Different inference time for models that were pickled vs saved

Hi! I’ve recently got surprised by an XGBoost inference behaviour, and any feedback or insights would be useful!

I had the same XGBClassifier model both dumped (pickled) and saved (the more recent JSON format), and loading these two back, the doing inference takes wildly different amount of time for them (5-10x time difference with models I’ve tried briefly). Any reason why this might happen?

I did a quick dummy test with the Iris dataset, as below. I’ve done a quick model training and save, the code is in the next collapsed section, resulting in a pickle and a JSON of the same model.

Model training and export code

Here’s the code that I used to train and save the model:

import pickle
import time

import xgboost as xgb
from sklearn.datasets import load_iris

iris = load_iris()
X, y = iris["data"], iris["target"]

xgb_model = xgb.XGBClassifier(n_jobs=1).fit(X, y)

#  Model export: dump
with open("xgb_iris.pkl", "wb") as f:
    pickle.dump(xgb_model, f)
# Model export: save
xgb_model.save_model("xgb_iris.json")

Then I had a quick benchmark to run inference a number of times on the whole dataset, and print out the average inference time per item. The code is below in the collapsed section to do the pickled/dumped model first:

Pickled model loading and benchmarking code
import pickle
import time

from sklearn.datasets import load_iris

iris = load_iris()
X, y = iris["data"], iris["target"]

#  Model load from dump
with open("xgb_iris.pkl", "rb") as f:
    xgb_dumped = pickle.load(f)

repeats = 5
start = time.perf_counter()
for _ in range(repeats):
    for x_inference in X:
        xgb_dumped.predict_proba([x_inference])
stop = time.perf_counter()
print(f"Dumped model: Time per single inference: {(stop-start)*1000/len(X)/repeats:.3f} ms")

The result is pretty fast:

Dumped model: Time per single inference: 5.442 ms

Then I repeated the same thing for the JSON saved model:

JSON saved model loading and benchmarking cod
import time

import xgboost as xgb
from sklearn.datasets import load_iris

iris = load_iris()
X, y = iris["data"], iris["target"]

#  Model load from save
xgb_saved = xgb.XGBClassifier()
xgb_saved.load_model("xgb_iris.json")

repeats = 5
start = time.perf_counter()
for _ in range(repeats):
    for x_inference in X:
        xgb_saved.predict_proba([x_inference])
stop = time.perf_counter()
print(f"Saved model: Time per single inference: {(stop-start)*1000/len(X)/repeats:.3f} ms")
Saved model: Time per single inference: 50.858 ms

This results a ~9x slowdown, while the model does the same thing (and checked elsewhere that the results seem the same) :thinking:

Finally, if in the same code I switch between the two different objects to do inference, the dumped model slows down as well…

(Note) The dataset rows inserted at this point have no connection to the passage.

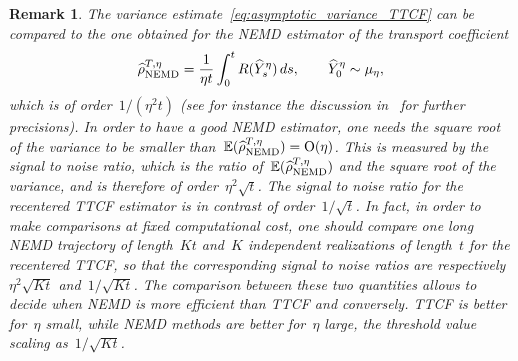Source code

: \documentclass[11pt]{article}
\newcommand{\E}{\mathbb{E}}
\newtheorem{remark}{Remark}
\theoremstyle{definition}
\newcommand{\TestNEMD}{\estTmp^{T,\eta}_{\rm NEMD}}
\newcommand{\estTmp}{\widehat{\rho}}
\begin{document}
\begin{remark}
  \label{rmk:NEMD_vs_TTCF}
  The variance estimate~\eqref{eq:asymptotic_variance_TTCF} can be compared to the one obtained for the NEMD estimator of the transport coefficient
  \[
  \TestNEMD = \frac{1}{\eta t} \int_0^t R(\widehat{Y}_s^\eta) \, ds, \qquad \widehat{Y}_0^\eta \sim \mu_\eta,
  \]
  which is of order~$1/(\eta^2 t)$ (see for instance the discussion in~\cite[Section~3.1]{stoltz2024} for further precisions). In order to have a good NEMD estimator, one needs the square root of the variance to be smaller than~$\E(\TestNEMD) = \mathrm{O}(\eta)$. This is measured by the signal to noise ratio, which is the ratio of~$\E(\TestNEMD)$ and the square root of the variance, and is therefore of order~$\eta^2 \sqrt{t}$. The signal to noise ratio for the recentered TTCF estimator is in contrast of order~$1/\sqrt{t}$. In fact, in order to make comparisons at fixed computational cost, one should compare one long NEMD trajectory of length~$Kt$ and~$K$ independent realizations of length~$t$ for the recentered TTCF, so that the corresponding signal to noise ratios are respectively~$\eta^2 \sqrt{Kt}$ and~$1/\sqrt{Kt}$. The comparison between these two quantities allows to decide when NEMD is more efficient than TTCF and conversely. TTCF is better for~$\eta$ small, while NEMD methods are better for~$\eta$ large, the threshold value scaling as~$1/\sqrt{Kt}$.
\end{remark}


\end{document}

Combined/interleaved model benchmarking code
import pickle
import time

import xgboost as xgb
from sklearn.datasets import load_iris

iris = load_iris()
X, y = iris["data"], iris["target"]

# Inference

#  Model load from dump
with open("xgb_iris.pkl", "rb") as f:
    xgb_dumped = pickle.load(f)
#  Model load from save
xgb_saved = xgb.XGBClassifier()
xgb_saved.load_model("xgb_iris.json")


def run_timing(model, model_name, X, repeats=1):
    """Run timing and display results"""
    start = time.perf_counter()
    for _ in range(repeats):
        for x_inference in X:
            model.predict_proba([x_inference])
    stop = time.perf_counter()
    print(f"{model_name} model: Time per single inference: {(stop-start)*1000/len(X)/repeats:>7.3f} ms")

for _ in range(3):
    run_timing(xgb_dumped, "Dumped", X, repeats=5)
    run_timing(xgb_saved, "Saved ", X, repeats=5)

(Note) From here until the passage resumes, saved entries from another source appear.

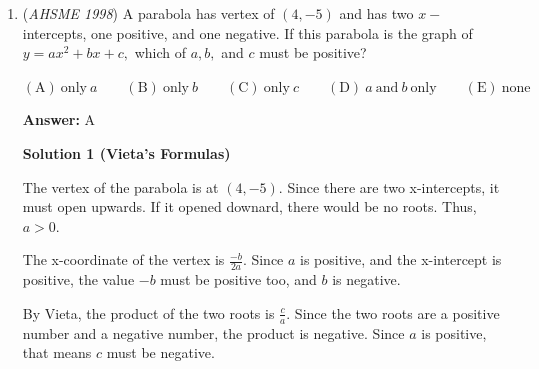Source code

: \begin{enumerate}
 $\mathrm{(A) \ }14 \qquad \mathrm{(B) \ }15 \qquad \mathrm{(C) \ }16 \qquad \mathrm{(D) \ }17 \qquad \mathrm{(E) \ }18$

 \textbf{Answer: }E



\textbf{Solution}

We have $144 = 2^4 3^2$.

 As the numbers on the dice are less than $9$, the two $3$s must come from different dice. This leaves us with three cases: $(6,6,a,b)$, $(6,3,a,b)$, and $(3,3,a,b)$.

 In the first case we have $ab=2^2$, leading to the solutions $(6,6,4,1)$ and $(6,6,2,2)$.

 In the second case we have $ab=2^3$, leading to the only solution $(6,3,4,2)$.

 In the third case we have $ab=2^4$, leading to the only solution $(3,3,4,4)$.

 We found all four possibilities for the numbers on the upper faces of the dice. The sums of these numbers are $17$, $16$, $15$, and $14$.Therefore the answer is $\mathrm{(E)}$.

 


	\item (\textit{AHSME 1998}) A parabola has vertex of $(4,-5)$ and has two $x-$intercepts, one positive, and one negative. If this parabola is the graph of $y = ax^2 + bx + c,$ which of $a,b,$ and $c$ must be positive?


 $\mathrm{(A) \ } \text{only}\ a \qquad \mathrm{(B) \ } \text{only}\ b \qquad \mathrm{(C) \ } \text{only}\ c \qquad \mathrm{(D) \ } a\ \text{and}\ b\ \text{only} \qquad \mathrm{(E) \ } \text{none}$

 \textbf{Answer: }A



\textbf{Solution 1 (Vieta's Formulas)}

The vertex of the parabola is at $(4,-5)$.  Since there are two x-intercepts, it must open upwards.  If it opened downard, there would be no roots.  Thus, $a > 0$.

 The x-coordinate of the vertex is $\frac{-b}{2a}$.  Since $a$ is positive, and the x-intercept is positive, the value $-b$ must be positive too, and $b$ is negative.

 By Vieta, the product of the two roots is $\frac{c}{a}$.  Since the two roots are a positive number and a negative number, the product is negative.  Since $a$ is positive, that means $c$ must be negative.


\end{enumerate}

There the first dumped model is fast, the repeated runs are similar speed as the loaded model.

Dumped model: Time per single inference:   5.156 ms
Saved  model: Time per single inference:  51.047 ms
Dumped model: Time per single inference:  47.337 ms
Saved  model: Time per single inference:  50.523 ms
Dumped model: Time per single inference:  50.274 ms
Saved  model: Time per single inference:  48.661 ms

Anything that I’m missing? I expected both methods the same speed. And also wondering if Pickle can be fast, can the JSON loaded version be sped up?

Cheers!

Given the size of the data, the actual inference time (i.e. CPU time spent on traversing the trees) is likely to be small. The remainder is probably overhead. Maybe garbage collection in Python is kicking in? Also, there is some overhead for converting the input data into an internal matrix representation.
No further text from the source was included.